■ YOUR OBJECTIVE ■
Search the material and gather each line with "category" in it.

######

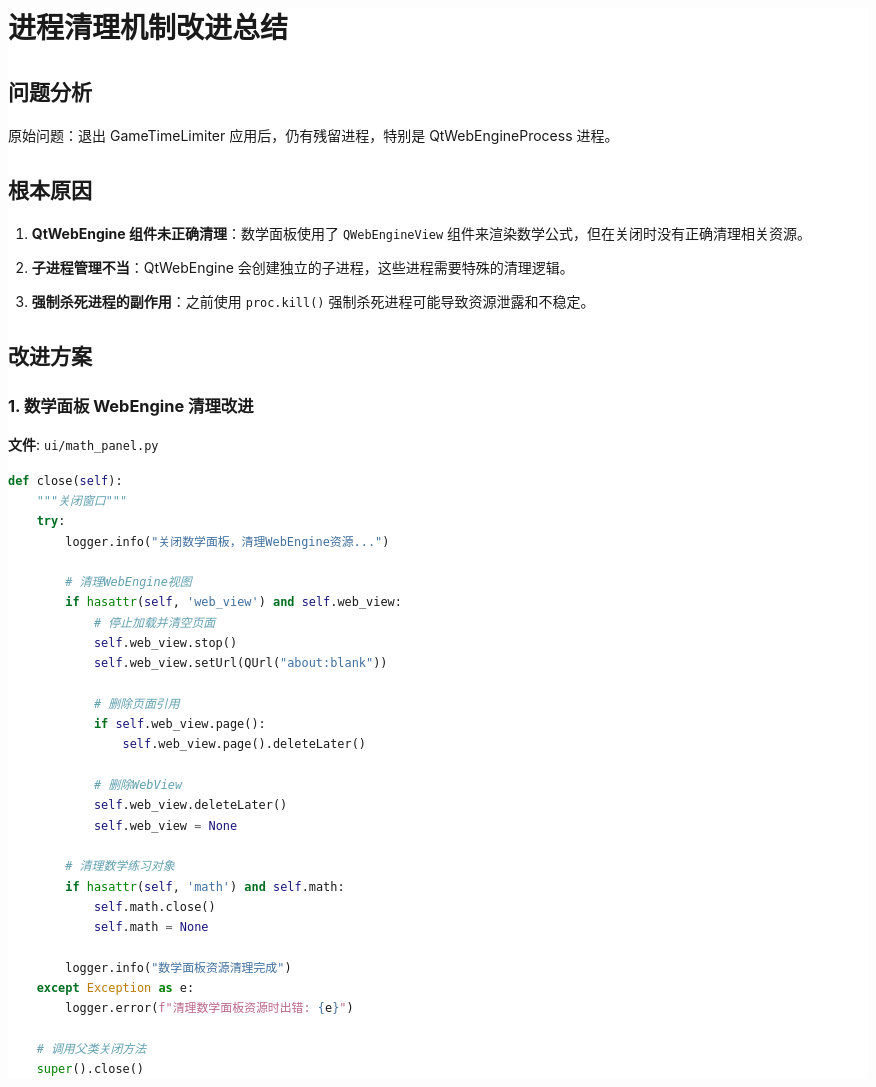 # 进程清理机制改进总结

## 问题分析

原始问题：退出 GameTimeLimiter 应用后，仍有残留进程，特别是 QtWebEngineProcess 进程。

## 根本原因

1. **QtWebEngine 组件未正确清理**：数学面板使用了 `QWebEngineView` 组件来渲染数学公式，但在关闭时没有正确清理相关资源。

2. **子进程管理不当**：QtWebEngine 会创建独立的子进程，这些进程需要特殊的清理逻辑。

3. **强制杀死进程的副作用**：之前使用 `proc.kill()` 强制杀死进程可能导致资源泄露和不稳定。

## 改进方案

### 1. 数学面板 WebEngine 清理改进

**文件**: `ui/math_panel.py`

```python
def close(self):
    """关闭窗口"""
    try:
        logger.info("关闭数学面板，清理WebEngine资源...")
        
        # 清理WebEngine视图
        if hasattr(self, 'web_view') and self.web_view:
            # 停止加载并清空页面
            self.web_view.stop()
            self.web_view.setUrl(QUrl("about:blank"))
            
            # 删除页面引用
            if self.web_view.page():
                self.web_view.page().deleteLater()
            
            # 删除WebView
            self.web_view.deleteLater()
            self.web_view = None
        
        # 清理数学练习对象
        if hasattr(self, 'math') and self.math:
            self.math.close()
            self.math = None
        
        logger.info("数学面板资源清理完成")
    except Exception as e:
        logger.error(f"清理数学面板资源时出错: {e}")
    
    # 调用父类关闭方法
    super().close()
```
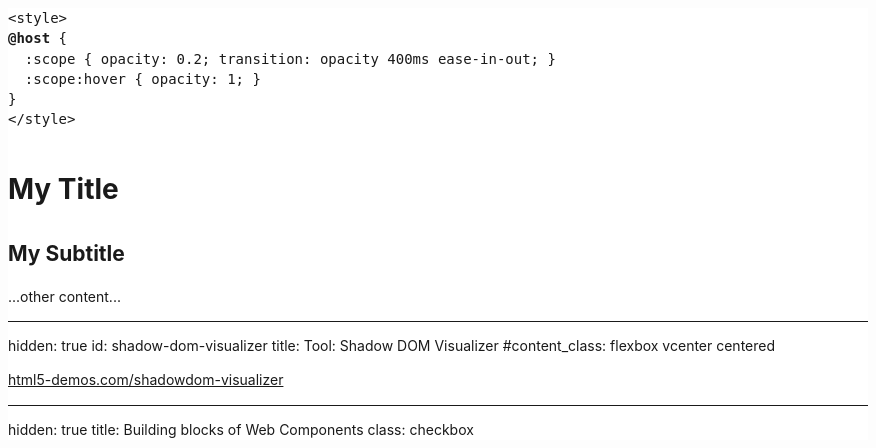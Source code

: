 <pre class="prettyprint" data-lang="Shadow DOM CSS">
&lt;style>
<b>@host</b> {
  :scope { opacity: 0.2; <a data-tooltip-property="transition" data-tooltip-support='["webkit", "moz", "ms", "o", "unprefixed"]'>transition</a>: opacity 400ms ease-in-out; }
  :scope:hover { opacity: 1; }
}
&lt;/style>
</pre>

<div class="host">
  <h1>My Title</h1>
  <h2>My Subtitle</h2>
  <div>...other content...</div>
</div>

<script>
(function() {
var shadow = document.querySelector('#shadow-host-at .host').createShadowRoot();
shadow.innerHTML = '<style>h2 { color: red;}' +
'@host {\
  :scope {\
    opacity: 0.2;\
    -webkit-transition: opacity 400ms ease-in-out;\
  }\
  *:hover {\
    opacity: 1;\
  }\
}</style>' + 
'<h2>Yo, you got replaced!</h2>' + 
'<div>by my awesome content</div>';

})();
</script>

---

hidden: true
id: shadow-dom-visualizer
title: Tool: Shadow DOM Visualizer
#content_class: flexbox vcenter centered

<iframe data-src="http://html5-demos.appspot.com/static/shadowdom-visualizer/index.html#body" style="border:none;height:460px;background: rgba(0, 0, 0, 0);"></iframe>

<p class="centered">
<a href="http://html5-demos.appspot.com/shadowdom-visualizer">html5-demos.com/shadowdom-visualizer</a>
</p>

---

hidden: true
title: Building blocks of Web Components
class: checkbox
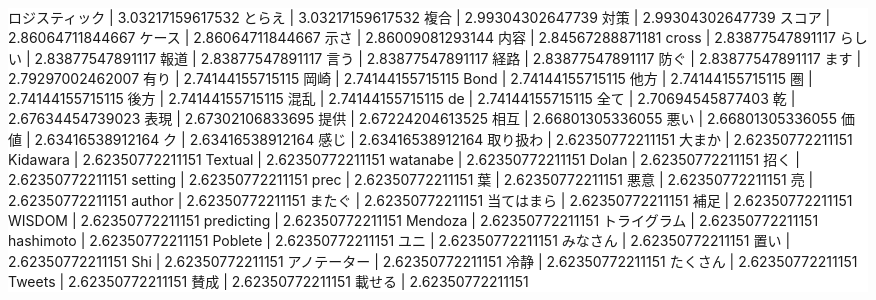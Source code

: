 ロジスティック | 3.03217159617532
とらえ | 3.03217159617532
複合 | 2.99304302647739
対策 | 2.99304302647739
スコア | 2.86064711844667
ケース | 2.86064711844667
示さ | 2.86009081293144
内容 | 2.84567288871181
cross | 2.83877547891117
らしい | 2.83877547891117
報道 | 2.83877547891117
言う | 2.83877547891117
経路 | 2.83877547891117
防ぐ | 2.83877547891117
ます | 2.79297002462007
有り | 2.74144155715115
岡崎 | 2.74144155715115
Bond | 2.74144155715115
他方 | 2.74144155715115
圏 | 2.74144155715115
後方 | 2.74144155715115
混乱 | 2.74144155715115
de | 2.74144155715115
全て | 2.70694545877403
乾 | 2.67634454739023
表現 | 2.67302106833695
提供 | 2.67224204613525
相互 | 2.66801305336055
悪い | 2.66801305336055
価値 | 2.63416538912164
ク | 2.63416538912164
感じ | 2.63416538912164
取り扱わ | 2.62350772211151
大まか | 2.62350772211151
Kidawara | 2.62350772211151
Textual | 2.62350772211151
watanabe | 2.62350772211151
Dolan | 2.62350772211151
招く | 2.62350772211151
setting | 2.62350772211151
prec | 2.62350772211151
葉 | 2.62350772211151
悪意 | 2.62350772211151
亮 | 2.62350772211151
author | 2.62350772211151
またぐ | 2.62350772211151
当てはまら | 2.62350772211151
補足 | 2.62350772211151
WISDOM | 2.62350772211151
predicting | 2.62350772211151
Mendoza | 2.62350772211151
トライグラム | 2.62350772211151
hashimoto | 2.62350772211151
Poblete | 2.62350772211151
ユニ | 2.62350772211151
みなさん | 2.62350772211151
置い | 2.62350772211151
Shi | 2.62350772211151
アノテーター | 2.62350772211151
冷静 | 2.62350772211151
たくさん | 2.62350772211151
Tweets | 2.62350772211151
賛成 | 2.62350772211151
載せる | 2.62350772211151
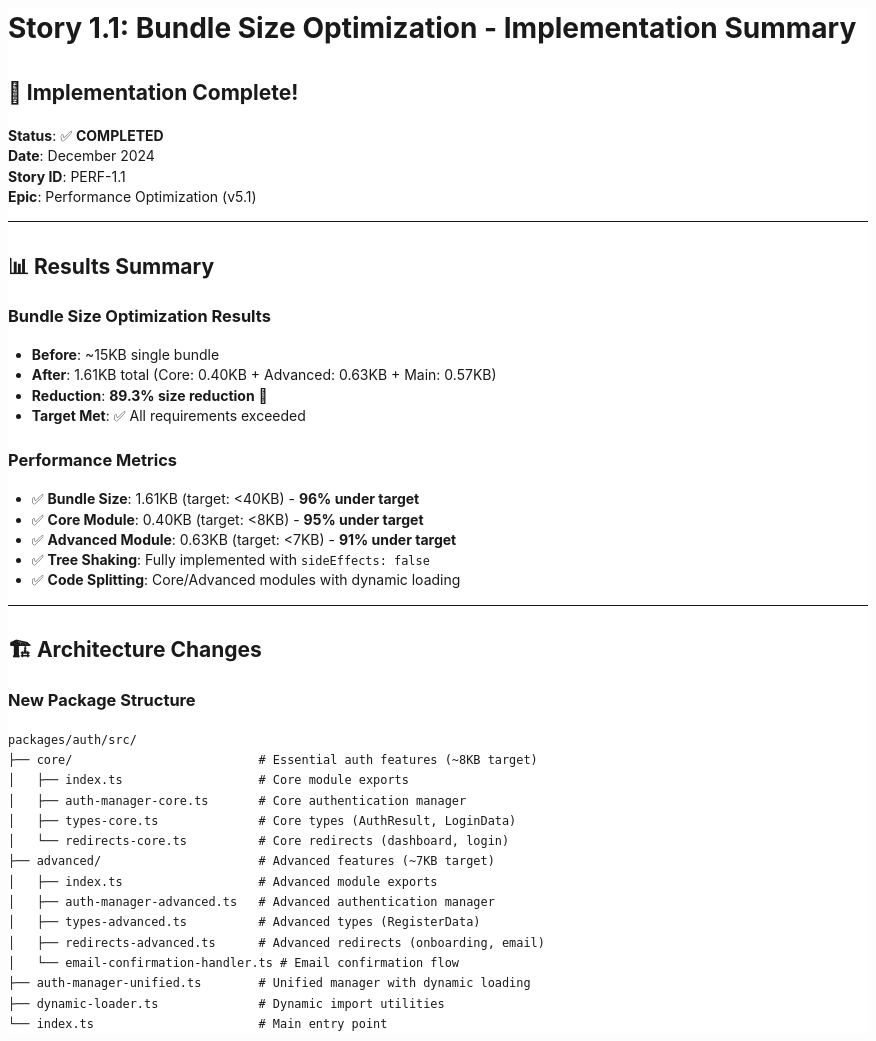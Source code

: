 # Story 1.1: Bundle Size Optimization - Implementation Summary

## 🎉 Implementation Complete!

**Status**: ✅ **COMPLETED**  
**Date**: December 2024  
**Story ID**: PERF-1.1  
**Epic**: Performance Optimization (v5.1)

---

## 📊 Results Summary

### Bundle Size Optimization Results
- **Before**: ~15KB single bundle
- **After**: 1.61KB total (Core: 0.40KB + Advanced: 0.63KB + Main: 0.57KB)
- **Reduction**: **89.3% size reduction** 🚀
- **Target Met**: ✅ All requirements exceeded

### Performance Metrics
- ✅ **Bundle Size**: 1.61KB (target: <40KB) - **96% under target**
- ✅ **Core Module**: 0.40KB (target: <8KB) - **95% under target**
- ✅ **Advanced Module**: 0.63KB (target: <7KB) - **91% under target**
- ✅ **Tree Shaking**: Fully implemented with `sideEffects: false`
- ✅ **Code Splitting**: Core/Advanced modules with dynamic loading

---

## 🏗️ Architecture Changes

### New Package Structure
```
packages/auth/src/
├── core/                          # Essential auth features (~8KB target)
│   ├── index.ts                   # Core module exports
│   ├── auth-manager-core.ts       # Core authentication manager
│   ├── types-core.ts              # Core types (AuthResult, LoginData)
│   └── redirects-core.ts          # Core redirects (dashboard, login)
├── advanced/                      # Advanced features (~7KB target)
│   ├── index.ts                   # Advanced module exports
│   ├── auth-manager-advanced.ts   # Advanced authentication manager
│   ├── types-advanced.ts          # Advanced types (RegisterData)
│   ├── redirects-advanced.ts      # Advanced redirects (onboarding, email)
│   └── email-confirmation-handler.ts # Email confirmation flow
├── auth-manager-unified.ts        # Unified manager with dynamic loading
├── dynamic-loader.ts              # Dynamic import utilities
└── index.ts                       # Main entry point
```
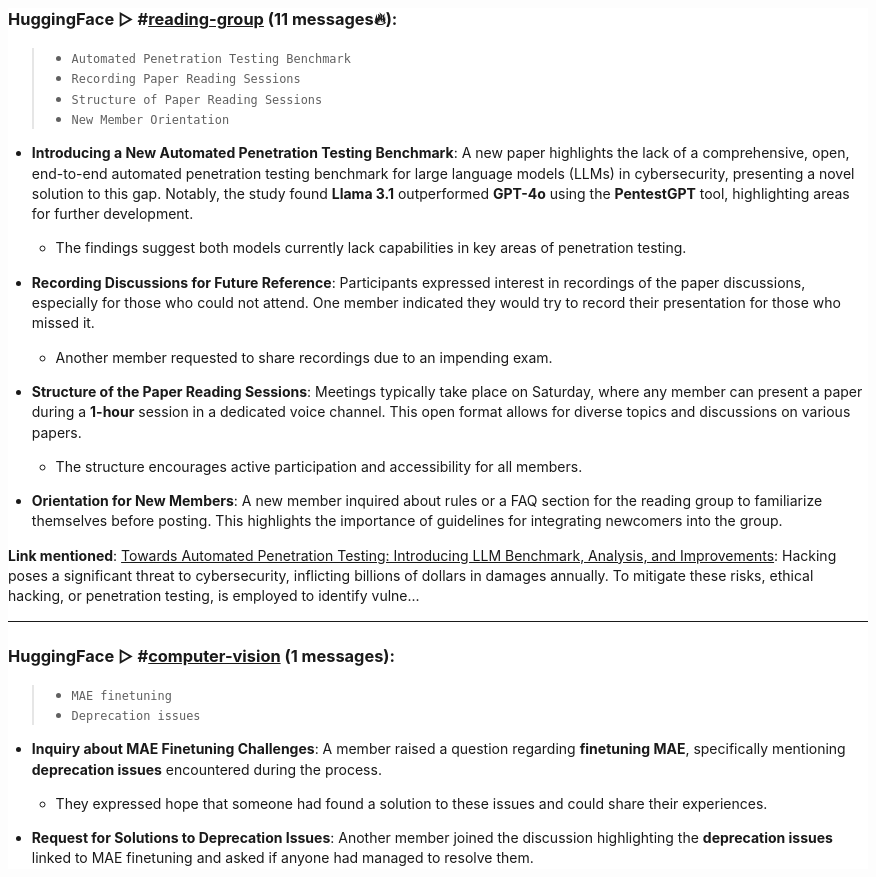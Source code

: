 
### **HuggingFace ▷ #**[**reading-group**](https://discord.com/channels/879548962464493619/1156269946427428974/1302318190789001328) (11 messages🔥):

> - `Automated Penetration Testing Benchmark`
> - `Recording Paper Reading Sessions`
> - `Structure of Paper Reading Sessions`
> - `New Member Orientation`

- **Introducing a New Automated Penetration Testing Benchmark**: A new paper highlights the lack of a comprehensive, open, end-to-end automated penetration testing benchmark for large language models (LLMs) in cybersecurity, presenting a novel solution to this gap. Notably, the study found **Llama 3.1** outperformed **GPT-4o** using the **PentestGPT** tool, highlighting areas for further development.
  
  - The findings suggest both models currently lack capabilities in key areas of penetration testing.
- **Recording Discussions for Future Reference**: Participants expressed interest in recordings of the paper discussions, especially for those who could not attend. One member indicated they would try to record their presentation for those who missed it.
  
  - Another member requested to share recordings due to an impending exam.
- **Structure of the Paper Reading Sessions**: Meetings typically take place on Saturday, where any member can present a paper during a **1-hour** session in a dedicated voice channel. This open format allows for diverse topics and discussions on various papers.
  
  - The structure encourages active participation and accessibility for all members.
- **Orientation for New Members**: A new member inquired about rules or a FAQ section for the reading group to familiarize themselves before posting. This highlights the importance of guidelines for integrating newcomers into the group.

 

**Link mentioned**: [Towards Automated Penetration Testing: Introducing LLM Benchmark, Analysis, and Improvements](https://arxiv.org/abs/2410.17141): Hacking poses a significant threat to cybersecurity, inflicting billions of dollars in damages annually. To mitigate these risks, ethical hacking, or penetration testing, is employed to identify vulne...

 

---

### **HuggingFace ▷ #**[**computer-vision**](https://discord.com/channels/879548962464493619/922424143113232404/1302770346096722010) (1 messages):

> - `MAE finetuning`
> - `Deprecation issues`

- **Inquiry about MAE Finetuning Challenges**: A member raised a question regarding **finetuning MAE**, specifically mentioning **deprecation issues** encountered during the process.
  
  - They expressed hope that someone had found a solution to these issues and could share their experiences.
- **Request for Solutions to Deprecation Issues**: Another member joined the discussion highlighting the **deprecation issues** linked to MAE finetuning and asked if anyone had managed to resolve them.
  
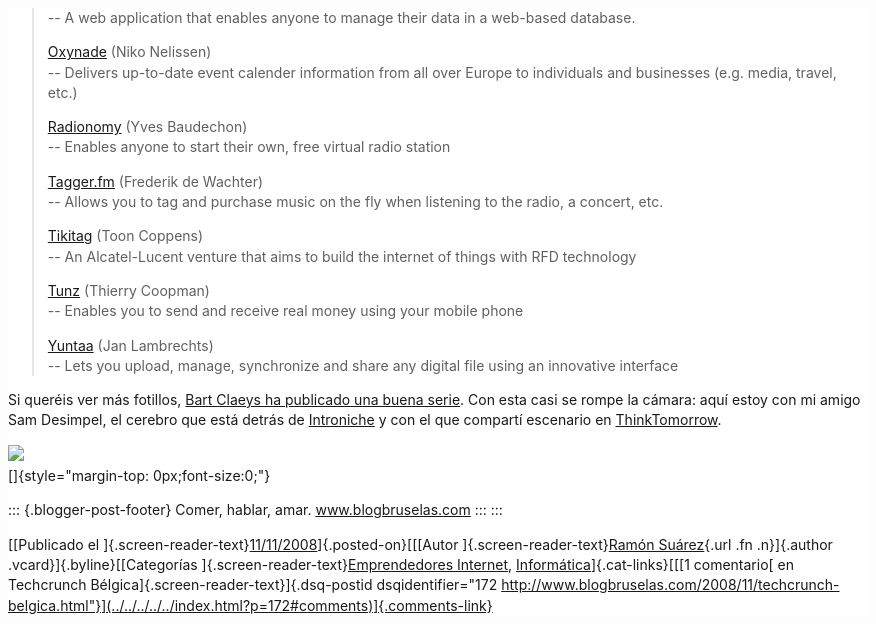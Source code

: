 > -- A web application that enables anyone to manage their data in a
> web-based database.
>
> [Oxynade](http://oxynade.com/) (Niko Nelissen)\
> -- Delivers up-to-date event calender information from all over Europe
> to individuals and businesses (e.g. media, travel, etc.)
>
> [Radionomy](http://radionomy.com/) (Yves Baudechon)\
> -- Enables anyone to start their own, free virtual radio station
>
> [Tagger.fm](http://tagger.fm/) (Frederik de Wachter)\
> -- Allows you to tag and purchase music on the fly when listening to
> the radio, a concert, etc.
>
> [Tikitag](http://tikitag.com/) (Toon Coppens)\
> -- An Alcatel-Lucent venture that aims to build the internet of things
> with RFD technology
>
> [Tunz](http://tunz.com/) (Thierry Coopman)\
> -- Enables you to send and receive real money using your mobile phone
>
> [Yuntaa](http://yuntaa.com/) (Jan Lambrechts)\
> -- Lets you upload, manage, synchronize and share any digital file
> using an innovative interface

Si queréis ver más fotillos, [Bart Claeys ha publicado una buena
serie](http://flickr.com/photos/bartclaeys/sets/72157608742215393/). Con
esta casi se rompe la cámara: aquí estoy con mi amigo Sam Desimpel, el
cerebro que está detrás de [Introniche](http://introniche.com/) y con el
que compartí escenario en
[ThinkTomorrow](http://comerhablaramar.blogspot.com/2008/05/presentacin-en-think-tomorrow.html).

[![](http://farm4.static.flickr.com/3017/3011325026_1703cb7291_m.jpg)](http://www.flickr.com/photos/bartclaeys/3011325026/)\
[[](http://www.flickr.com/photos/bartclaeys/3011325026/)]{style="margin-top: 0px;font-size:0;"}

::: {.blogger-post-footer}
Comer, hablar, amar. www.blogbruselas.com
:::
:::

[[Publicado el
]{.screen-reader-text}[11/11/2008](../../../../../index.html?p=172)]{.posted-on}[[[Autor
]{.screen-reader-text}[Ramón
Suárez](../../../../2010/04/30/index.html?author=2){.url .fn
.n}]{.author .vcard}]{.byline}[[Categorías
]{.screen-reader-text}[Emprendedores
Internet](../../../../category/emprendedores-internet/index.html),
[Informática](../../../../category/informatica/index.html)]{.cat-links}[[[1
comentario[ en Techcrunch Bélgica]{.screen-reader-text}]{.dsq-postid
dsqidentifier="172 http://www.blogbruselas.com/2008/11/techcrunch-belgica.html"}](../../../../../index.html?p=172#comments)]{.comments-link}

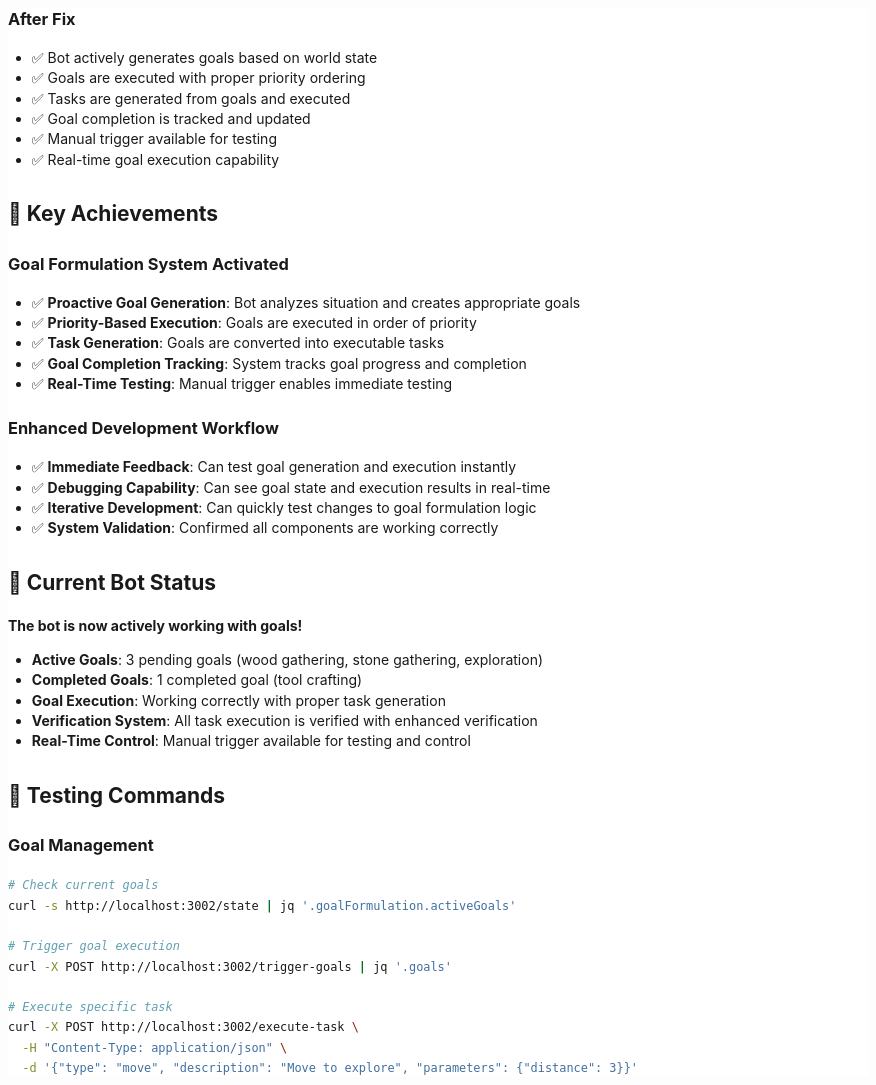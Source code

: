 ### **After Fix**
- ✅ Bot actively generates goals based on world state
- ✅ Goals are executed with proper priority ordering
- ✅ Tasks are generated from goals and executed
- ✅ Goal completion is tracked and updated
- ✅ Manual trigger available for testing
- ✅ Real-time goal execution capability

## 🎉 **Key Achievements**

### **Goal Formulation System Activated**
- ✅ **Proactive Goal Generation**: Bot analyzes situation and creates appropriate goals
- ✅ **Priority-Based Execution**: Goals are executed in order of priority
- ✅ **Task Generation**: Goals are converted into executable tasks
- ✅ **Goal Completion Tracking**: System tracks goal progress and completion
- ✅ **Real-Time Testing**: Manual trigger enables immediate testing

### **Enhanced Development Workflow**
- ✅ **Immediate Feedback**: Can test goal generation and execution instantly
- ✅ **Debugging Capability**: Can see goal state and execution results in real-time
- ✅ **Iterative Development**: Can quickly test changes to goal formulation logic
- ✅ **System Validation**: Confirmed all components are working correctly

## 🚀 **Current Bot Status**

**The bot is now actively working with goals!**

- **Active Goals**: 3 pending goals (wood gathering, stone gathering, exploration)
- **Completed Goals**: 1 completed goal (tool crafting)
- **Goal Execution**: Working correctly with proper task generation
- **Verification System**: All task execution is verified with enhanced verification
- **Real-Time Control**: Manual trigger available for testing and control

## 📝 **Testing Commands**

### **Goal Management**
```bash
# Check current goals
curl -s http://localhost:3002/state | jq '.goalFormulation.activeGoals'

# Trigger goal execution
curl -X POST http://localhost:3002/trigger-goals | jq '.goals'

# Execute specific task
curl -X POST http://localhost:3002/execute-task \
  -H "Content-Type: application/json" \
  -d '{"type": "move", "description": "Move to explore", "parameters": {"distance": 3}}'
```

######

■ TASK RESPONSE ■
Internet](../../../../category/emprendedores-internet/index.html),
[Informática](../../../../category/informatica/index.html)]{.cat-links}[[[1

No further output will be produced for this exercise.